She stood up, arching her back. ‘How old is he?’
‘Only two. But the heat and dust gets to them...not to mention the parasites and mange, no matter what you do. Anyway,’ she added, leaning down for Merryn’s suitcase, ‘come and I’ll show you where you’re sleeping.’
With Gunga Din in tow, they moved on to the bedroom where Tori hoisted Merryn’s case onto the single bed. It was a simple room, but to Merryn surprisingly appealing, even though the paint was chipped in places and the wooden floor raw and unstained. ‘I’ve got a double bed next door,’ Tori went on airily. ‘You’ll have to wait till I go to get that.’
Merryn’s eyes skittered around the room, to the white damask bed cover, to the colourful tattered Kilim on the scuffed floor, and over to the wooden louvres with white gauze curtains billowing in the breeze.
She smiled. ‘This will do just fine.’
Bounding back through the door, Tori called over her shoulder, ‘Come and I’ll get you an iced tea. Bet you’re dying of thirst?’
Merryn followed her to a small kitchenette where she pulled a jug from an old Kelvinator fridge and poured an iced tea into a long glass, handing it to Merryn.
‘Here, get this into you. It’s the best for quenching thirst. You don’t drink the water round here without boiling it heaps.’ She paused, raising her dark eyebrows in a fine crescent. ‘Now, what d’you say to something to eat? I’ve some fresh bread from the bakery at Boroko. Afraid I’ve picked at it. I just adore it hot.’ She chuckled. ‘It’s my one treat—one that keeps me fat.’

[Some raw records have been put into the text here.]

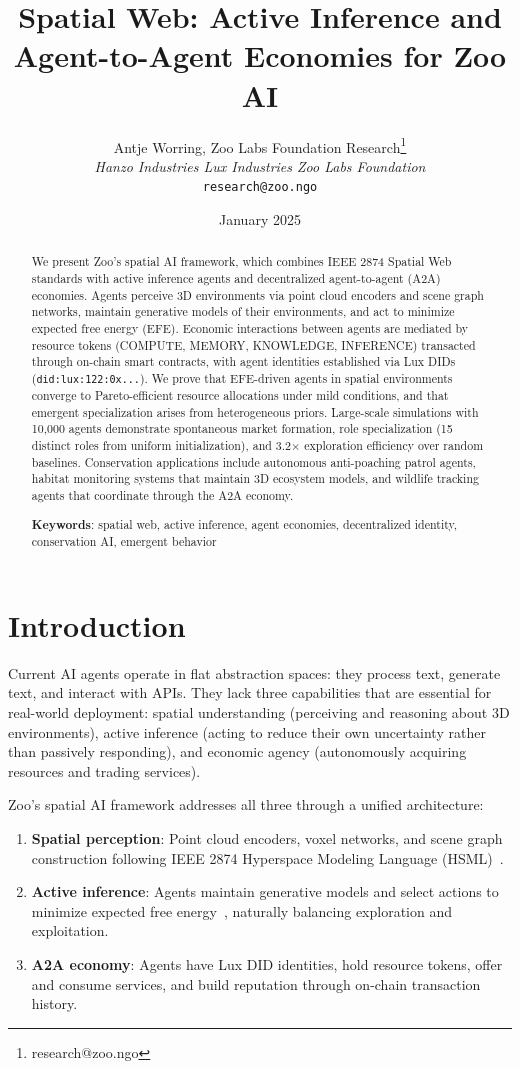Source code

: \documentclass[11pt,letterpaper]{article}
\title{\textbf{Spatial Web: Active Inference and\\Agent-to-Agent Economies for Zoo AI}}
\author{
Antje Worring, Zoo Labs Foundation Research\thanks{research@zoo.ngo}\\
\textit{Hanzo Industries \quad Lux Industries \quad Zoo Labs Foundation}\\
\texttt{research@zoo.ngo}
}
\date{January 2025}
\begin{document}
\zoocoverpage

\begin{abstract}
We present Zoo's spatial AI framework, which combines IEEE 2874 Spatial Web standards with active inference agents and decentralized agent-to-agent (A2A) economies. Agents perceive 3D environments via point cloud encoders and scene graph networks, maintain generative models of their environments, and act to minimize expected free energy (EFE). Economic interactions between agents are mediated by resource tokens (COMPUTE, MEMORY, KNOWLEDGE, INFERENCE) transacted through on-chain smart contracts, with agent identities established via Lux DIDs (\texttt{did:lux:122:0x...}). We prove that EFE-driven agents in spatial environments converge to Pareto-efficient resource allocations under mild conditions, and that emergent specialization arises from heterogeneous priors. Large-scale simulations with 10,000 agents demonstrate spontaneous market formation, role specialization (15 distinct roles from uniform initialization), and 3.2$\times$ exploration efficiency over random baselines. Conservation applications include autonomous anti-poaching patrol agents, habitat monitoring systems that maintain 3D ecosystem models, and wildlife tracking agents that coordinate through the A2A economy.

\textbf{Keywords}: spatial web, active inference, agent economies, decentralized identity, conservation AI, emergent behavior
\end{abstract}

\section{Introduction}

Current AI agents operate in flat abstraction spaces: they process text, generate text, and interact with APIs. They lack three capabilities that are essential for real-world deployment: spatial understanding (perceiving and reasoning about 3D environments), active inference (acting to reduce their own uncertainty rather than passively responding), and economic agency (autonomously acquiring resources and trading services).

Zoo's spatial AI framework addresses all three through a unified architecture:

\begin{enumerate}
    \item \textbf{Spatial perception}: Point cloud encoders, voxel networks, and scene graph construction following IEEE 2874 Hyperspace Modeling Language (HSML)~\cite{ieee2874}.
    \item \textbf{Active inference}: Agents maintain generative models and select actions to minimize expected free energy~\cite{friston2017active}, naturally balancing exploration and exploitation.
    \item \textbf{A2A economy}: Agents have Lux DID identities, hold resource tokens, offer and consume services, and build reputation through on-chain transaction history.
\end{enumerate}
\end{document}
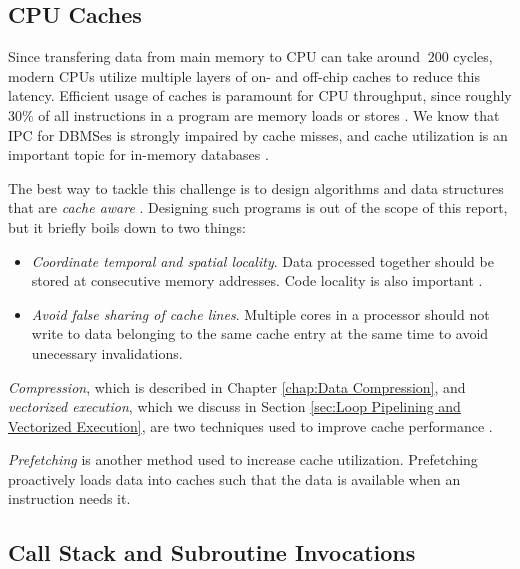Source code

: \subsection{CPU Caches}
\label{sub:CPU Caches}
Since transfering data from main memory to CPU can take around $~200$ cycles, modern CPUs utilize multiple layers of on- and off-chip caches to reduce this latency. Efficient usage of caches is paramount for CPU throughput, since roughly 30\% of all instructions in a program are memory loads or stores \cite{Boncz2005-wj}. We know that IPC for DBMSes is strongly impaired by cache misses, and cache utilization is an important topic for in-memory databases \cite{Exasol2014-xh}.

The best way to tackle this challenge is to design algorithms and data structures that are \textit{cache aware} \cite{Farber2012-vh}. Designing such programs is out of the scope of this report, but it briefly boils down to two things:
\begin{itemize}
  \item \textit{Coordinate temporal and spatial locality}. Data processed together should be stored at consecutive memory addresses. Code locality is also important \cite{Neumann2011-uq}.
  \item \textit{Avoid false sharing of cache lines}. Multiple cores in a processor should not write to data belonging to the same cache entry at the same time to avoid unecessary invalidations.
\end{itemize}
\textit{Compression}, which is described in Chapter \ref{chap:Data Compression}, and \textit{vectorized execution}, which we discuss in Section \ref{sec:Loop Pipelining and Vectorized Execution}, are two techniques used to improve cache performance \cite{Larson2013-mc, Lemke2010-is}.

\textit{Prefetching} is another method used to increase cache utilization. Prefetching proactively loads data into caches such that the data is available when an instruction needs it.

\subsection{Call Stack and Subroutine Invocations}
\label{sub:Call Stack and Subroutine Invocations}

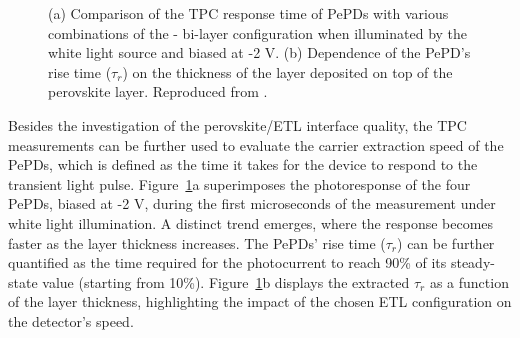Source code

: \begin{figure}[ht!]
    \caption[Comparison of the TPC response time of PePDs with various combinations of the - bi-layer configuration and dependence of the PePD's rise time ($\tau_r$) on the thickness of the  layer.]{(a) Comparison of the TPC response time of PePDs with various combinations of the - bi-layer configuration when illuminated by the white light source and biased at -2 V. (b) Dependence of the PePD's rise time ($\tau_r$) on the thickness of the  layer deposited on top of the perovskite layer. Reproduced from \cite{Papadopoulou2025ElectronSpeed}.}
    \label{fig:etl_opt:rise_time}
\end{figure}

Besides the investigation of the perovskite/ETL interface quality, the TPC measurements can be further used to evaluate the carrier extraction speed of the PePDs, which is defined as the time it takes for the device to respond to the transient light pulse. Figure~\ref{fig:etl_opt:rise_time}a superimposes the photoresponse of the four PePDs, biased at -2 V, during the first microseconds of the measurement under white light illumination. A distinct trend emerges, where the response becomes faster as the  layer thickness increases. The PePDs' rise time ($\tau_r$) can be further quantified as the time required for the photocurrent to reach 90\% of its steady-state value (starting from 10\%). Figure~\ref{fig:etl_opt:rise_time}b displays the extracted $\tau_r$ as a function of the  layer thickness, highlighting the impact of the chosen ETL configuration on the detector's speed.  

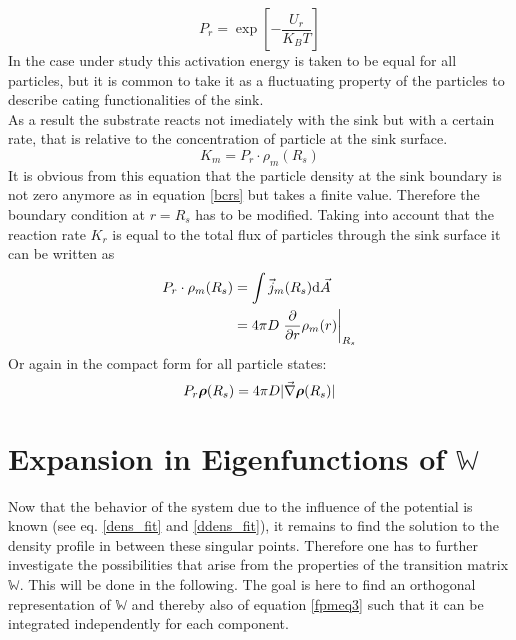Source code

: \begin{equation}
    P_r = \exp\left[- \frac{U_r}{K_B T} \right]
    \label{reaction_arrhenius_factor}
\end{equation}
In the case under study this activation energy is taken to be equal for all particles, but it is common to take it as a fluctuating property of the particles to describe cating functionalities of the sink. \cite{Szabo1982} \\
As a result the substrate reacts not imediately with the sink but with a certain rate, that is relative to the concentration of particle at the sink surface.
\begin{equation}
    K_m = P_r \cdot \rho_m(R_s)
    \label{sink_reaction_rate}
\end{equation}
It is obvious from this equation that the particle density at the sink boundary is not zero anymore as in equation \eqref{bcrs} but takes a finite value. Therefore the boundary condition at $r=R_s$ has to be modified.
Taking into account that the reaction rate $K_r$ is equal to the total flux of particles through the sink surface it can be written as
\begin{align}
    P_r \cdot \rho_m(R_s) &= \int \vec{j}_m(R_s) {\rm d} \vec{A} \nonumber \\
    &= 4 \pi D \left.\frac{\partial}{\partial r} \rho_m(r)\right|_{R_s}
    \label{nbcrs}
\end{align}
Or again in the compact form for all particle states:
\begin{equation}
    P_r \boldsymbol{\mathbf{\rho}}(R_s) = 4 \pi D |\vec{\nabla} \boldsymbol{\mathbf{\rho}}(R_s)|
    \label{nbcrsall}
\end{equation}
\section{Expansion in Eigenfunctions of $\mathbb{W}$}
\label{Expansion_in_Eigenfunctions}
Now that the behavior of the system due to the influence of the potential is known (see eq. \eqref{dens_fit} and \eqref{ddens_fit}), it remains to find the solution to the density profile in between these singular points. Therefore one has to further investigate the possibilities that arise from the properties of the transition matrix $\mathbb{W}$. This will be done in the following. The goal is here to find an orthogonal representation of $\mathbb{W}$ and thereby also of equation \eqref{fpmeq3} such that it can be integrated independently for each component.\\

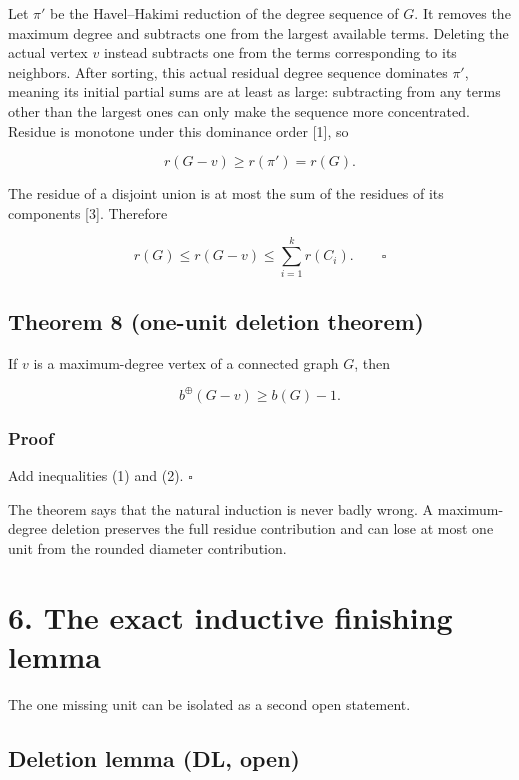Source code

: \documentclass[
  11pt,
  letterpaper,
]{article}
\begin{document}
Let \(\pi'\) be the Havel--Hakimi reduction of the degree sequence of
\(G\). It removes the maximum degree and subtracts one from the largest
available terms. Deleting the actual vertex \(v\) instead subtracts one
from the terms corresponding to its neighbors. After sorting, this
actual residual degree sequence dominates \(\pi'\), meaning its initial
partial sums are at least as large: subtracting from any terms other
than the largest ones can only make the sequence more concentrated.
Residue is monotone under this dominance order {[}1{]}, so

\[
r(G-v)\ge r(\pi')=r(G).
\]

The residue of a disjoint union is at most the sum of the residues of
its components {[}3{]}. Therefore

\[
r(G)
\le r(G-v)
\le \sum_{i=1}^k r(C_i).
\qquad\square
\]

\subsection{Theorem 8 (one-unit deletion
theorem)}\label{theorem-8-one-unit-deletion-theorem}

If \(v\) is a maximum-degree vertex of a connected graph \(G\), then

\[
b^\oplus(G-v)\ge b(G)-1.
\tag{3}
\]

\subsubsection{Proof}\label{proof-7}

Add inequalities (1) and (2). \(\square\)

The theorem says that the natural induction is never badly wrong. A
maximum-degree deletion preserves the full residue contribution and can
lose at most one unit from the rounded diameter contribution.

\section{6. The exact inductive finishing
lemma}\label{the-exact-inductive-finishing-lemma}

The one missing unit can be isolated as a second open statement.

\subsection{Deletion lemma (DL, open)}\label{deletion-lemma-dl-open}
\end{document}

What was skinny if this was fat? Merryn wondered. For although she was tiny, probably only five foot two, her well-toned body was perfectly proportioned. Watching her standing there, Merryn noticed that her deep-set grey eyes darted to and fro, and one was slightly crooked, making her all the more attractive. But it was difficult to know which eye to follow.
‘Follow the left and you’ll be right,’ Tori said as if in answer to Merryn’s thoughts. ‘The right does its own thing. No matter what I do that’s how it is.’
‘I think it’s very attractive. Like Lauren Hutton the actress and model. You heard of her?’
Tori laughed. ‘Sure have. Then she’s six foot tall and divine. Me, well, I’m just little old Tori with a crooked eye.’
Merryn thought she was going to like Tori; it would be difficult not to.
Sipping thirstily from the long glass of iced tea, she licked her lips. ‘This is great. Just what I needed.’
‘Goodo.’
‘But tell me about work.’
‘Sure.’ She gestured for Merryn to sit on one of the stools by the table. ‘Well, as you know, Barty Harman runs the place. He used to be in the Department of Civil Aviation before he started BOPAIR about six years ago. We’ve eight planes, some Hertz hire cars, and an aerial mapping section’
‘How many staff?’
‘Five in the office in town and then...at the airport...well... two office staff and six pilots. Seven now you’re here. Imagine you being a pilot,’ she said wondrously. ‘We’ve never had a female pilot flying commercially in New Guinea before, not that I know of ... not even at PATAIR.’
Merryn put her glass on the table. ‘I know of at least one.
Pat Graham flew with Gibbes Sepik Airways in the fifties.’ She paused. ‘I suppose in a way she was my inspiration to come here—apart from the fact I’ve got to get my hours up before I can fly commercially in Australia.’
‘You will—before you know it. Old Barty will have you in the sky day in day out. We’ve taken on a bit of army work lately so it’s all go.’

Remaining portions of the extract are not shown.